As the sound of the chopper disappeared in the distance, the Lists turned to one another.
‘He’s still in there; we must do something,’ Gudrun insisted.
‘But if he is there, then surely there will still be someone in the main house. They would not just leave him.’
‘Unless he is dead. We should go and look, to make sure.’
‘Why, what good could we do? My dearest, this is a matter for the police.’
‘But that poor man …’
‘Exactly. Think about what they did to him. They could do it to us, too. Come, we must hurry away … Come on!’

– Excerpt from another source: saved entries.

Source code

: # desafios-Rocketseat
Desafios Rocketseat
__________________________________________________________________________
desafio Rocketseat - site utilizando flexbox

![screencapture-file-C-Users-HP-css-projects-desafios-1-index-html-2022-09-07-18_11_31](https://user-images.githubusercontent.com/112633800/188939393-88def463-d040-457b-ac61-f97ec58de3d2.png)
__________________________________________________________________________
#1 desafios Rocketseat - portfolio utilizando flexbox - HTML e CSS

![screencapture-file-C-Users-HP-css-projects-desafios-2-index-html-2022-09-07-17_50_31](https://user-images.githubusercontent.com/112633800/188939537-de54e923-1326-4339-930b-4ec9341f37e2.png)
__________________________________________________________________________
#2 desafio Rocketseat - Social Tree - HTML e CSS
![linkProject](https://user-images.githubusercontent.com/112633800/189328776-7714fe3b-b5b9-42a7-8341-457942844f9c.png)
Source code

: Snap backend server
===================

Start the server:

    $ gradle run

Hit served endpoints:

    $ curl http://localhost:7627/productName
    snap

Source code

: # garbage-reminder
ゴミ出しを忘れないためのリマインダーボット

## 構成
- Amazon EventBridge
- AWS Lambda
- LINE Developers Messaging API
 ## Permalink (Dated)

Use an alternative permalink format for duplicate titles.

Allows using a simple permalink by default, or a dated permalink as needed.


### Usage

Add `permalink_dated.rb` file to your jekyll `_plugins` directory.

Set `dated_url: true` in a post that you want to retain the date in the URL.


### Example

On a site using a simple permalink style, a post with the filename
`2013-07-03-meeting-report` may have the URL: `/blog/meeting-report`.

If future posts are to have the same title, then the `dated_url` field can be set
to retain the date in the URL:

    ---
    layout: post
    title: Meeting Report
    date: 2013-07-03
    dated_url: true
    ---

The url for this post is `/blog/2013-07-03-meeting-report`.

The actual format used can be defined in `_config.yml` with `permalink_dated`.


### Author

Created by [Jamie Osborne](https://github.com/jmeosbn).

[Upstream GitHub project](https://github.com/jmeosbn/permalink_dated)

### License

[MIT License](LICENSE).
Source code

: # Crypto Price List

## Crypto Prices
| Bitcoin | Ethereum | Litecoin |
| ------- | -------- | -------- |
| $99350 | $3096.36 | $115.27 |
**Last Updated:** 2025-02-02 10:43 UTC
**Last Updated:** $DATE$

Neither of the Lists’ phones could get a signal where they were. It took another half an hour of brisk walking, every so often breaking into an undignified jog, before they were able to get through to the Norwegian emergency number, 112, and report what they had heard and seen.
The case was assigned to the nearest police station at Bjorkelangen, seven miles away. The inspector on duty there was about to send a car to investigate when he recalled one of the alerts that had been sent from Oslo in the hours after that terrible hotel bombing: something about a helicopter that had been seen over the opera house. Maybe this was the same chopper? It was a long shot, but it never hurt to be over-careful. And if he did happen to have found it, well, that might help him get a big-city posting.